▶ [Work required]: Could you copy out all the lines in the material below where the word "square" occurs?

▶ [Records shown]:
══════

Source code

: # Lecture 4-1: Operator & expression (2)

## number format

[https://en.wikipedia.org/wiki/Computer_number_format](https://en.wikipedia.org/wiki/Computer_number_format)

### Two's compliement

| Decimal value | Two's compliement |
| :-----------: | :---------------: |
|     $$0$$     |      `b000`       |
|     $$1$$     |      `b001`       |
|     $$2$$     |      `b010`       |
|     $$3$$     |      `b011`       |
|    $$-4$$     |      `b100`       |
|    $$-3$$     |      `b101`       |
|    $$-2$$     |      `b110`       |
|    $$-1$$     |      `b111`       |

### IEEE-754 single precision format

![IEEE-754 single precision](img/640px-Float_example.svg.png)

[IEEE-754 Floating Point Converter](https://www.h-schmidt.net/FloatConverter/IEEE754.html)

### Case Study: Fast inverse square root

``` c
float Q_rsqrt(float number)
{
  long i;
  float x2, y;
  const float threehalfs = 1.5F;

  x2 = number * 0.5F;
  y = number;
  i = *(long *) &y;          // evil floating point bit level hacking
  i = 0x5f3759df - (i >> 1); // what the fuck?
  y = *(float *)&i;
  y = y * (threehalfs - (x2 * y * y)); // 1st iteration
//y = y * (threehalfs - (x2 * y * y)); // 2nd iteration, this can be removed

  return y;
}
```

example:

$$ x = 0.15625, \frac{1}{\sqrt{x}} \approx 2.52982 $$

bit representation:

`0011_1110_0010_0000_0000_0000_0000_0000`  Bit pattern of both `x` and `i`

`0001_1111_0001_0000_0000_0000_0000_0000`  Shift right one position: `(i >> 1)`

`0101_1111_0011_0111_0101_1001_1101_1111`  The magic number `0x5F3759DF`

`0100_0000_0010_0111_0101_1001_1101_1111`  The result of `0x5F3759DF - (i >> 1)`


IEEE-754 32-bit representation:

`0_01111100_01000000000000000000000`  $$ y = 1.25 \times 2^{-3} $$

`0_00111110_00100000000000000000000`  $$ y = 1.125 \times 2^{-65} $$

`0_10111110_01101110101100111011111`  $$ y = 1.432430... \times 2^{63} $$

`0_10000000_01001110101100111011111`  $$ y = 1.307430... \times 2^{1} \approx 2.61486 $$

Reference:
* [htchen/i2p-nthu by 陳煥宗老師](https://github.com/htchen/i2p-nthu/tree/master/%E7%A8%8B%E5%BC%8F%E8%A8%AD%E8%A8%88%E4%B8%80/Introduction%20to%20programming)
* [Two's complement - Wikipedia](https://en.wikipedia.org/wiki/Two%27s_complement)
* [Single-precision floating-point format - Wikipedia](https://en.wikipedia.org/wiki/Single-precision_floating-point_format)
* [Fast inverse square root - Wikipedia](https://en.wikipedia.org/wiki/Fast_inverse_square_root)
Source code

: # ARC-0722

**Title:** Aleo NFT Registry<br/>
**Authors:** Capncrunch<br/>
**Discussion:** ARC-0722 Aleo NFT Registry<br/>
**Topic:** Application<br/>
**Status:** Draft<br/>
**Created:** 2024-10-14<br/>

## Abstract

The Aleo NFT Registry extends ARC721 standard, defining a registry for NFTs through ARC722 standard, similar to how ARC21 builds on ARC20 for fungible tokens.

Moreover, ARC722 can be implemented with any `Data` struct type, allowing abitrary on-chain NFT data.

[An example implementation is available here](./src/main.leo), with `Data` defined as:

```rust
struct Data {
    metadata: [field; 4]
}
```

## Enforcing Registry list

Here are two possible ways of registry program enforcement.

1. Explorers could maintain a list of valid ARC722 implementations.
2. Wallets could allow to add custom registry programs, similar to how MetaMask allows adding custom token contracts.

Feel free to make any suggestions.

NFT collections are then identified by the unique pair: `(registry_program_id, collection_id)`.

══════

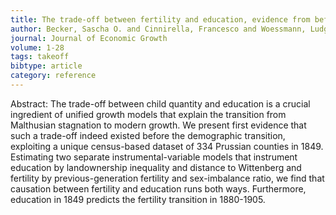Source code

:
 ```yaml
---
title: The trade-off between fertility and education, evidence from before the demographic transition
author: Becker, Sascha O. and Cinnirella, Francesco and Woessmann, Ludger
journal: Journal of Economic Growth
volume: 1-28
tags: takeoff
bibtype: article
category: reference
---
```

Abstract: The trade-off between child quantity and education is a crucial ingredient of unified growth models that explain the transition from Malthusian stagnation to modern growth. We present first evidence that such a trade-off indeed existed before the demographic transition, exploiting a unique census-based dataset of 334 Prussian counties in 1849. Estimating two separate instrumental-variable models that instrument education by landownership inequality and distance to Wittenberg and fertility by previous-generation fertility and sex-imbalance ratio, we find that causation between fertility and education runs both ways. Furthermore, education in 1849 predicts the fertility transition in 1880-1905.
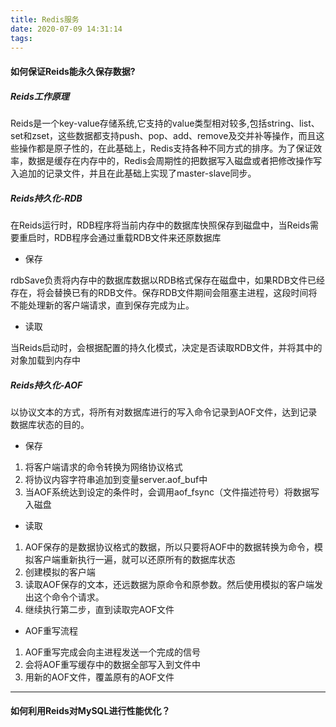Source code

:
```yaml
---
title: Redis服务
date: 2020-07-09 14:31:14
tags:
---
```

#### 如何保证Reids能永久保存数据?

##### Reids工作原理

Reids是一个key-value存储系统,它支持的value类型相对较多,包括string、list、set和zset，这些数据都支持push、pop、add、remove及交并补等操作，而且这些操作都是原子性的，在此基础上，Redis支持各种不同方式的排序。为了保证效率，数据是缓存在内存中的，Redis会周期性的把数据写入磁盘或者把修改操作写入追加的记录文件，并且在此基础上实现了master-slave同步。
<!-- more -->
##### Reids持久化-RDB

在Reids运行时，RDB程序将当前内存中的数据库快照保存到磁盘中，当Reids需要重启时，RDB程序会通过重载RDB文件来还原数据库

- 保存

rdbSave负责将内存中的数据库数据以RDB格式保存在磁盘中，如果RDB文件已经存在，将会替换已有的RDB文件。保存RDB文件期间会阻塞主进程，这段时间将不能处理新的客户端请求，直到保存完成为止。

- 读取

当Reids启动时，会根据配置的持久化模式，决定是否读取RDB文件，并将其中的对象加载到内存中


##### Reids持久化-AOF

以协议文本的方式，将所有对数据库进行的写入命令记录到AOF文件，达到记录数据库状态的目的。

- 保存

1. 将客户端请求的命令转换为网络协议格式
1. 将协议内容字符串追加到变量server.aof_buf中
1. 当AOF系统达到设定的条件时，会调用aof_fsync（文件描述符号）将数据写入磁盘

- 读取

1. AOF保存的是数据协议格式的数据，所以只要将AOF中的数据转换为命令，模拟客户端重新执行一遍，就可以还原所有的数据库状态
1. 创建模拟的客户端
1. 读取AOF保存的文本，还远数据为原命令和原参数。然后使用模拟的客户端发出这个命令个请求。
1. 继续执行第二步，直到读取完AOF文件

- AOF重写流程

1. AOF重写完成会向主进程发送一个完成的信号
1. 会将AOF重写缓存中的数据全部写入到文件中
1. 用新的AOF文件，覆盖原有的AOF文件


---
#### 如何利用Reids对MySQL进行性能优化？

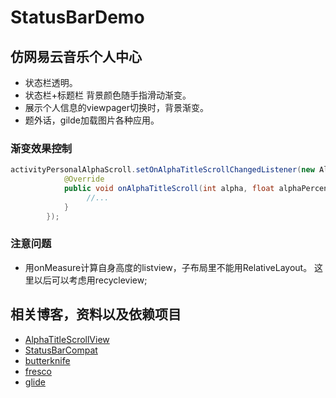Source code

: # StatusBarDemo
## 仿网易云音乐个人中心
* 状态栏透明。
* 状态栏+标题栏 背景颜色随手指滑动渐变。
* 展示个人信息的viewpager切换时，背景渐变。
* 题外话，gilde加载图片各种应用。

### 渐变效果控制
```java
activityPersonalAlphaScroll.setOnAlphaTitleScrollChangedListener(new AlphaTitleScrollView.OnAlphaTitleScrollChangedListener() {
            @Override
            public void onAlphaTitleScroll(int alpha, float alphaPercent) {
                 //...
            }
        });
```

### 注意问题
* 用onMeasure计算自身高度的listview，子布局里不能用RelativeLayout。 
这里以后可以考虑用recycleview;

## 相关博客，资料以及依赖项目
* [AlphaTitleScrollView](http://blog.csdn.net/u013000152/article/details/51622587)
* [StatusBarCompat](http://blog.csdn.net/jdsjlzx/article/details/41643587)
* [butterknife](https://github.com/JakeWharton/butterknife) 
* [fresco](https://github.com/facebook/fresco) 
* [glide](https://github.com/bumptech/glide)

══════

▶ [Answer space]:
### Case Study: Fast inverse square root
* [Fast inverse square root - Wikipedia](https://en.wikipedia.org/wiki/Fast_inverse_square_root)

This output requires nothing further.